On April 8th, 2016, Chinese government has published a new tax policy governing the cross-border ecommerce business. However, the policy has been partially postponed in May due to pressure from China ecommerce businesses. Read the CNBC article on full details: China postpones cross-border sales tax.
But, there are several key changes to tax policies that are still in effective since then:
- Negative List vs. Positive List
- Cross-Border vs. Direct-To-Consumer Tax
Negative List vs. Positive List
Negative List – it’s a blacklist that names product categories and circumstances in which foreign companies are barred or limited. Anything that is not included on the list is fully open for foreign companies, who can obtain pre-entry national treatment and bring the products to China.

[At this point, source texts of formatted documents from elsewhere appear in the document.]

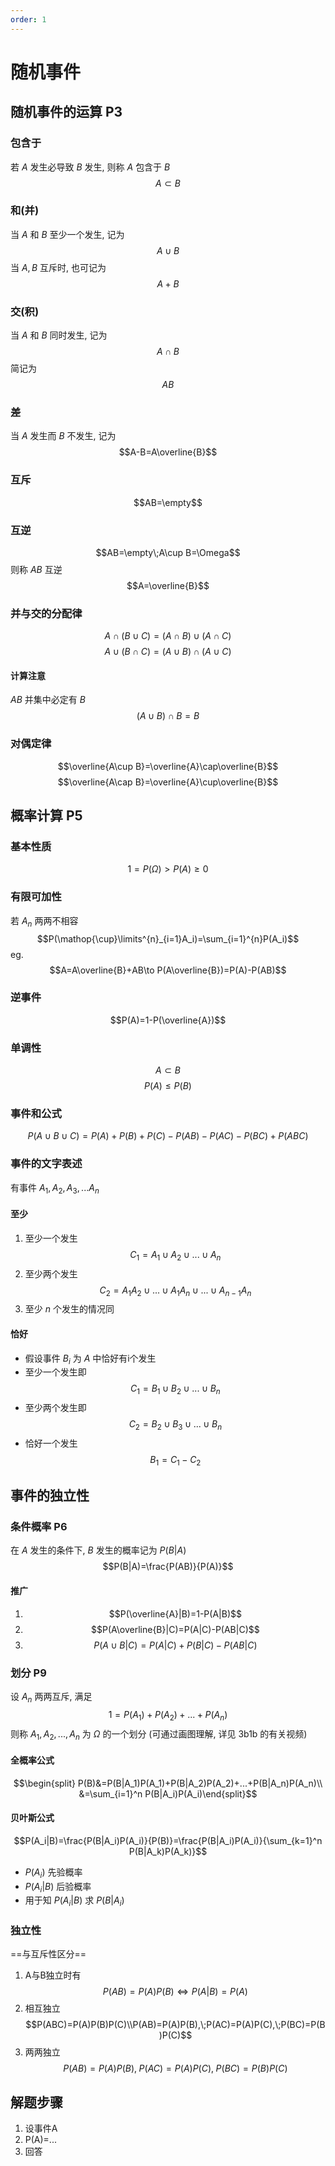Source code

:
 ```yaml
---
order: 1
---
```


# 随机事件
## 随机事件的运算 P3
### 包含于
若 $A$ 发生必导致 $B$ 发生, 则称 $A$ 包含于 $B$ 
$$A\subset B$$
### 和(并)
当 $A$ 和 $B$ 至少一个发生, 记为 
$$A\cup B$$
当 $A, B$ 互斥时, 也可记为
$$A+B$$
### 交(积)
当 $A$ 和 $B$ 同时发生, 记为 
$$A\cap B$$ 
简记为 
$$AB$$

### 差
当 $A$ 发生而 $B$ 不发生, 记为 
$$A-B=A\overline{B}$$
### 互斥
$$AB=\empty$$
### 互逆
$$AB=\empty\;A\cup B=\Omega$$
则称 $AB$ 互逆
$$A=\overline{B}$$
### 并与交的分配律
$$A\cap(B\cup C)=(A\cap B)\cup(A\cap C)$$
$$A\cup(B\cap C)=(A\cup B)\cap(A\cup C)$$
#### 计算注意
$AB$ 并集中必定有 $B$
$$(A\cup B)\cap B=B$$
### 对偶定律
$$\overline{A\cup B}=\overline{A}\cap\overline{B}$$
$$\overline{A\cap B}=\overline{A}\cup\overline{B}$$
## 概率计算 P5
### 基本性质
$$1=P(\Omega)>P(A)\ge0$$
### 有限可加性
若 $A_n$ 两两不相容 
$$P(\mathop{\cup}\limits^{n}_{i=1}A_i)=\sum_{i=1}^{n}P(A_i)$$
eg.
$$A=A\overline{B}+AB\to P(A\overline{B})=P(A)-P(AB)$$
### 逆事件
$$P(A)=1-P(\overline{A})$$
### 单调性
$$A\subset B$$
$$P(A)\le P(B)$$
### 事件和公式
$$P(A\cup B\cup C)=P(A)+P(B)+P(C)-P(AB)-P(AC)-P(BC)+P(ABC)$$
### 事件的文字表述
有事件 $A_1,A_2,A_3,...A_n$
#### 至少
1. 至少一个发生 
$$C_1=A_1\cup A_2\cup...\cup A_n$$
2. 至少两个发生 
$$C_2=A_1A_2\cup ...\cup A_1A_n\cup...\cup A_{n-1}A_n$$
3. 至少 $n$ 个发生的情况同
#### 恰好
* 假设事件 $B_i$ 为 $A$ 中恰好有i个发生
* 至少一个发生即 
$$C_1=B_1\cup  B_2\cup...\cup B_n$$
* 至少两个发生即 
$$C_2=B_2\cup  B_3\cup...\cup B_n$$
* 恰好一个发生
$$B_1=C_1-C_2$$
## 事件的独立性
### 条件概率 P6
在 $A$ 发生的条件下, $B$ 发生的概率记为 $P(B|A)$
$$P(B|A)=\frac{P(AB)}{P(A)}$$
#### 推广
1. $$P(\overline{A}|B)=1-P(A|B)$$
2. $$P(A\overline{B}|C)=P(A|C)-P(AB|C)$$
3. $$P(A\cup B|C)=P(A|C)+P(B|C)-P(AB|C)$$
### 划分 P9
设 $A_n$ 两两互斥, 满足
$$1=P(A_1)+P(A_2)+...+P(A_n)$$
则称 $A_1,A_2,...,A_n$ 为 $\Omega$ 的一个划分
(可通过画图理解, 详见 3b1b 的有关视频)
#### 全概率公式
$$\begin{split} P(B)&=P(B|A_1)P(A_1)+P(B|A_2)P(A_2)+...+P(B|A_n)P(A_n)\\
&=\sum_{i=1}^n P(B|A_i)P(A_i)\end{split}$$
#### 贝叶斯公式
$$P(A_i|B)=\frac{P(B|A_i)P(A_i)}{P(B)}=\frac{P(B|A_i)P(A_i)}{\sum_{k=1}^n P(B|A_k)P(A_k)}$$
* $P(A_i)$ 先验概率
* $P(A_i|B)$ 后验概率
* 用于知 $P(A_i|B)$ 求 $P(B|A_i)$
### 独立性
==与互斥性区分==
1. A与B独立时有
$$P(AB)=P(A)P(B)\iff P(A|B)=P(A)$$
2. 相互独立
$$P(ABC)=P(A)P(B)P(C)\\P(AB)=P(A)P(B),\;P(AC)=P(A)P(C),\;P(BC)=P(B)P(C)$$
3. 两两独立
$$P(AB)=P(A)P(B),\;P(AC)=P(A)P(C),\;P(BC)=P(B)P(C)$$
## 解题步骤
1. 设事件A
2. P(A)=...
3. 回答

Positive List – Chinese government has published a positive list, which lists HS codes for 1142 product categories. The HS code is used to determine the tax rate for imported products. Email us at firstname.lastname@example.org with subject line Positive List to request the full file.
Cross-Border vs. Direct-To-Consumer Tax
Why do you need the Positive List? You will use it to determine the cross-border tax rates.
For products entering China, there are two types of tax rates: cross-border tax rates and direct-to-consumer tax rate.
In conclusion, tax rate is a significant factor that could reduce your overall profits. It’s very important to know the HS code for your product category in launching your cross-border ecommerce business. If needed, you can email email@example.com with subjectline Positive List to request the full list.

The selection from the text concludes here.